Return to Snippet

Revision: 7562
at July 29, 2008 21:57 by panquetofobia


Updated Code
#!/usr/bin/python
"""
@name Music Downloader
@description This script downloads all mp3 links from given rss/atom feeds.
I wrote this to learn python so I'm sure there are better ways to do this.
It works in Mac OSX Leopard WITH wget.
__Add your feed's uris at the bottom__

@author [email protected]



------------------------------------------------------------------------------

Usage: $ python downloader.py [-t]
Options:
      -t  Shows the links retrieved from all feeds. No download takes place.

TODO:
- logging
- file size restriction support
- multithread support
- links as swf player param
"""
import sqlite3
import feedparser
import urllib
import urlparse
import os
import sys
import re

class Downloader:

   def __init__(self, feeds):
       if type(feeds) is not list:
           raise Exception('A list of blogs is needed')
       self.userAgent = 'Mozilla/5.0 (X11; U; Linux i686; en-US;rv:1.8.1.3) Gecko/20061201 Firefox/2.0.0.3 (Ubuntu-feisty)'
       self.conn = sqlite3.connect('downloader.db')
       self.downloadDir = os.getcwd()
       c = self.conn.cursor()
       sql = "SELECT name FROM sqlite_master WHERE type='table' AND name='downloaded'"
       if c.execute(sql).fetchone() == None:
           sql = 'CREATE TABLE downloaded(id INTEGER PRIMARY KEY, remoteFile TEXT, datetime DATE_TIME)'
           c.execute(sql)
           self.conn.commit()
       self.links = []
       for feed in feeds:
           self.feedData = feedparser.parse(feed)
           self.addLinks(feed)
       try:
           if sys.argv[1] == '-t':
               for i in self.links:
                   print i
       except IndexError, e:
           print '%i tracks will be downloaded' % len(self.links)
           print
           self.downloadFiles()

   def addLinks(self, feed = ''):
      re_atom = re.compile('^atom.*')
      re_rss  = re.compile('^rss.*')
      print 'Adding links in ' + self.feedData.version + ' feed in ' + feed
      if re_atom.search(self.feedData.version):
          self.__addAtomLinks()
      elif re_rss.search(self.feedData.version):
          self.__addRssLinks()

   def __addAtomLinks(self):
      re_links = re.compile('<a[^>]+href="(http:[^"]+)"[^>]*>')
      re_mp3   = re.compile('mp3$')
      html = ''
      for entry in self.feedData.entries:
          """ atom03 """
          html += entry.content[0]['value']
      links = re_links.findall(html)
      for link in links:
          if re_mp3.search(link.lower()):
              self.links.append(link)

   def __addRssLinks(self):
       for entry in self.feedData.entries:
           if hasattr(entry, 'enclosures'):
               for link in entry.enclosures:
                   if link.type == 'audio/mpeg':
                       self.links.append(link.href)
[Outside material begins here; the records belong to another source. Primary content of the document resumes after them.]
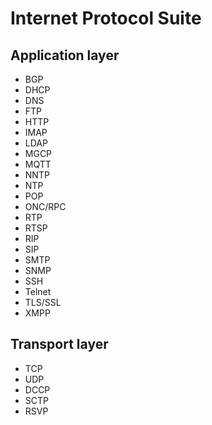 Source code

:# Internet Protocol Suite

## Application layer

* BGP
* DHCP 
* DNS 
* FTP 
* HTTP 
* IMAP 
* LDAP 
* MGCP 
* MQTT 
* NNTP 
* NTP 
* POP 
* ONC/RPC 
* RTP 
* RTSP 
* RIP 
* SIP 
* SMTP 
* SNMP 
* SSH 
* Telnet 
* TLS/SSL 
* XMPP

## Transport layer

* TCP 
* UDP 
* DCCP 
* SCTP 
* RSVP




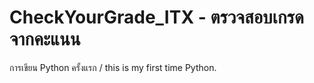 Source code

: # CheckYourGrade_ITX - ตรวจสอบเกรดจากคะแนน
การเขียน Python ครั้งแรก / this is my first time Python.
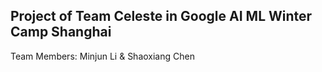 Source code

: ## Project of Team Celeste in Google AI ML Winter Camp Shanghai
Team Members: Minjun Li & Shaoxiang Chen

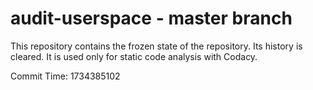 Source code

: # audit-userspace - master branch

This repository contains the frozen state of the repository.
Its history is cleared. It is used only for static code
analysis with Codacy.

Commit Time: 1734385102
   def isDownloaded(self, remoteFile):
       c = self.conn.cursor()
       sql = "SELECT id FROM downloaded WHERE remoteFile = ?"
       return c.execute(sql, (remoteFile, )).fetchone() != None


   def downloadFiles(self):
       i = 0
       c = self.conn.cursor()
       for link in self.links:
           #if i > 5 : break
           remoteFile = urlparse.urlsplit(link)[2].split('/')[-1]
           localFileName = urllib.unquote(remoteFile)
           localFile  = self.downloadDir + "/" + localFileName
           if self.isDownloaded(remoteFile) == False:
               if os.path.exists(localFile): 
                   self.skippingMessage(localFileName)
                   continue;
               print
               print 'Downloading ' + localFileName + ' ... '
               os.system('wget --tries=2 --timeout=10 --user-agent="%s" "%s"' % (self.userAgent, link))
               sql = 'INSERT INTO downloaded (remoteFile, datetime) VALUES(?, DATETIME("NOW"))'
               c.execute(sql, (remoteFile, ))
               self.conn.commit()
               i += 1
               print '------------------------[ O K %i ]--------------------------' % i
           else:
               self.skippingMessage(localFileName)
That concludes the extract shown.